To answer your engine tuning questions directly, in context, you are looking to trade peak horsepower for a flatter torque curve...with the tradeoff being a big gain in under-the-curve (a.k.a. average/usable) power. Honda began doing this in the late `90s. First, they went to an under-square which typically results in a flat torque curve. Then, they really put a proverbial thumb-on-the-scale, going to a desaxe configuration. The Nice motor is a stomper, not a screamer; the power curve is (by traditional old-school standards) kinda weird...torque peak around 5K, hp peak at 8K, and all done by the time the tach shows low 9K rpm. On the SOTP dyno, it's an engine that pulls like freight train from just above idle into the mid-50s, then suddenly just runs out of breath, with no discernible power peak. The new 125 motor, as used in the MSX125/Grom, is just a slightly enlarged version of that configuration...~2mm on both bore & stroke...making virtually the same peak power but at slightly lower revs. That's why first gear felt "anemic" (it isn't really) but it pulled nicely to redline in top gear.

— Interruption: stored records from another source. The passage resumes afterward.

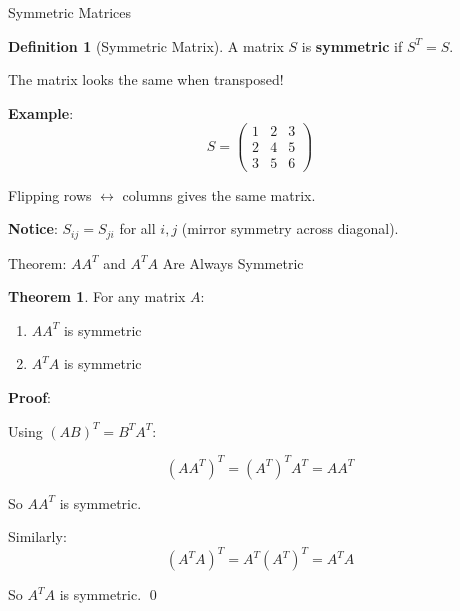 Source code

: \documentclass[10pt]{beamer}
\theoremstyle{definition}
\newtheorem{defi}{Definition}[section]
\newtheorem{thm}{Theorem}[section]
\newcommand{\x}[1]{\alert{\textbf{#1}}}
\begin{document}
\begin{frame}{Symmetric Matrices}

\begin{defi}[Symmetric Matrix]
A matrix $S$ is \x{symmetric} if $S^T = S$.

The matrix looks the same when transposed!
\end{defi}

\vspace{1em}

\x{Example}:
$$S = \begin{pmatrix} 1 & 2 & 3 \\ 2 & 4 & 5 \\ 3 & 5 & 6 \end{pmatrix}$$

Flipping rows $\leftrightarrow$ columns gives the same matrix.

\vspace{1em}

\x{Notice}: $S_{ij} = S_{ji}$ for all $i, j$ (mirror symmetry across diagonal).

\end{frame}

\begin{frame}{Theorem: $AA^T$ and $A^T A$ Are Always Symmetric}

\begin{thm}
For any matrix $A$:
\begin{enumerate}
\item $AA^T$ is symmetric
\item $A^T A$ is symmetric
\end{enumerate}
\end{thm}

\vspace{1em}

\x{Proof}:

Using $(AB)^T = B^T A^T$:

$$(AA^T)^T = (A^T)^T A^T = A A^T$$

So $AA^T$ is symmetric.

\vspace{1em}

Similarly:
$$(A^T A)^T = A^T (A^T)^T = A^T A$$

So $A^T A$ is symmetric. \qed

\end{frame}
\end{document}
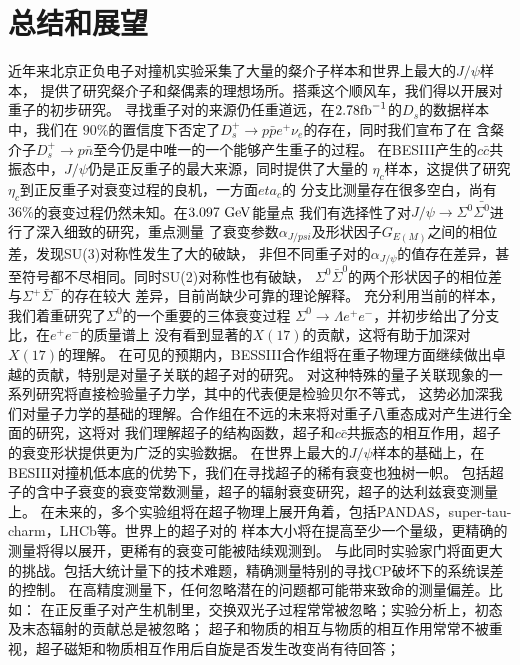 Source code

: ﻿\chapter{总结和展望}%
\label{sec:sunmmary}
近年来北京正负电子对撞机实验采集了大量的粲介子样本和世界上最大的$J/\psi$样本，
提供了研究粲介子和粲偶素的理想场所。搭乘这个顺风车，我们得以开展对重子的初步研究。
寻找重子对的来源仍任重道远，在$2.78 {\rm fb}^{-1}$的$D_{s}$的数据样本中，我们在
$90\%$的置信度下否定了$D_{s}^{+} \to p\bar{p} e^{+} \nu_{e}$的存在，同时我们宣布了在
含粲介子$D_{s}^{+} \to p \bar{n}$至今仍是中唯一的一个能够产生重子的过程。
在BESIII产生的$c\bar{c}$共振态中，$J/\psi$仍是正反重子的最大来源，同时提供了大量的
$\eta_{c}$样本，这提供了研究$\eta_{c}$到正反重子对衰变过程的良机，一方面$eta_{c}$的
分支比测量存在很多空白，尚有$36\%$的衰变过程仍然未知。在$3.097~{\rm GeV}$能量点
我们有选择性了对$J/\psi \to \Sigma^{0} \bar{\Sigma^{0}}$进行了深入细致的研究，重点测量
了衰变参数$\alpha_{J/psi}$及形状因子$G_{E(M)}$之间的相位差，发现SU(3)对称性发生了大的破缺，
非但不同重子对的$\alpha_{J/\psi}$的值存在差异，甚至符号都不尽相同。同时SU(2)对称性也有破缺，
$\Sigma^{0}\bar{\Sigma}^{0}$的两个形状因子的相位差与$\Sigma^{+} \bar{\Sigma}^{-}$的存在较大
差异，目前尚缺少可靠的理论解释。
充分利用当前的样本，我们着重研究了$\Sigma^{0}$的一个重要的三体衰变过程
$\Sigma^{0} \to \Lambda e^{+} e^{-}$，并初步给出了分支比，在$e^{+}e^{-}$的质量谱上
没有看到显著的$X(17)$的贡献，这将有助于加深对$X(17)$的理解。
在可见的预期内，BESSIII合作组将在重子物理方面继续做出卓越的贡献，特别是对量子关联的超子对的研究。
对这种特殊的量子关联现象的一系列研究将直接检验量子力学，其中的代表便是检验贝尔不等式，
这势必加深我们对量子力学的基础的理解。合作组在不远的未来将对重子八重态成对产生进行全面的研究，这将对
我们理解超子的结构函数，超子和$c\bar{c}$共振态的相互作用，超子的衰变形状提供更为广泛的实验数据。
在世界上最大的$J/\psi$样本的基础上，在BESIII对撞机低本底的优势下，我们在寻找超子的稀有衰变也独树一帜。
包括超子的含中子衰变的衰变常数测量，超子的辐射衰变研究，超子的达利兹衰变测量上。
在未来的，多个实验组将在超子物理上展开角着，包括PANDAS，super-tau-charm，LHCb等。世界上的超子对的
样本大小将在提高至少一个量级，更精确的测量将得以展开，更稀有的衰变可能被陆续观测到。
与此同时实验家门将面更大的挑战。包括大统计量下的技术难题，精确测量特别的寻找CP破坏下的系统误差的控制。
在高精度测量下，任何忽略潜在的问题都可能带来致命的测量偏差。比如：
在正反重子对产生机制里，交换双光子过程常常被忽略；实验分析上，初态及末态辐射的贡献总是被忽略；
超子和物质的相互与物质的相互作用常常不被重视，超子磁矩和物质相互作用后自旋是否发生改变尚有待回答；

It may be possible to shift the power curve with a milder (less hp-biased) cam and re-gear the bike to match. Best advice I can offer...and it may come across as harsh...is to go for a 54mm crank. Nothing will give you the kind of torque increase of a longer stroke. That still comes up a little short of the 55.5mm arm of the Nice as well as the 57mm MSX crank. If you can accept boring your cases to accept a 54mm bore, the extra ~15cc should compensate for at least some of the torque curve difference(s). You'll be able to really "see" the difference once you've dialed-in the new, matching, sprocket combo. The other parameter...stay off the freeway, it's no place for anything under ~250cc & ~500lbs (combined bike + rider) mass, with ~17" wheels; those are minimums.